I would like to write a love song entitled “Five-Minute Sauces That Make it a Meal.” “It” being whatever else you have to put on the table. Whether it’s a salsa or a savory mayonnaise, a compound butter or a pesto, the key components of a great sauce are flavor, flavor, and flavor. And the results are worth singing about.
This Italian parsley sauce delivers. The basic recipe combines parsley, capers, lemon, a shallot, and garlic. Maybe (hopefully) an anchovy. You can vary it a million ways: give it body with day-old bread, add other soft herbs, swap red onion for the shallot and garlic, spice it up with chile peppers, add nuts or vinegar or fancy pickles. Reduce the oil or leave it out altogether (in which case you’ll have more of a sprinkle than a sauce). Whatever ingredients you choose, chop them up and smooth it all together in a slick of olive oil. Serve over anything.We often make this sauce when we grill fish or vegetables, but I hear that it also complements meat nicely.

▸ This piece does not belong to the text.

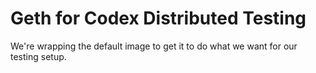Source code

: # Geth for Codex Distributed Testing

We're wrapping the default image to get it to do what we want for our testing setup.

Drizzle it over steamed potatoes. Dunk a crusty chunk of bread in it. Whatever you do with it in the end, it will be worth the five minutes it takes to make.
Rustic Italian Parsley Salsa Verde (adapted from Alice Waters’ In the Green Kitchen): Finely chop a nice big handful of parsley (about 1/2 c.). Pound a clove of garlic and 1 Tbsp. rinsed capers to a paste with 2 anchovies (optional). Stir in a minced shallot, the zest of a lemon, the chopped parsley, and 1/2 c. olive oil, then season to taste with salt and pepper. Allow the flavors to blend for half an hour, then taste and adjust seasonings before serving.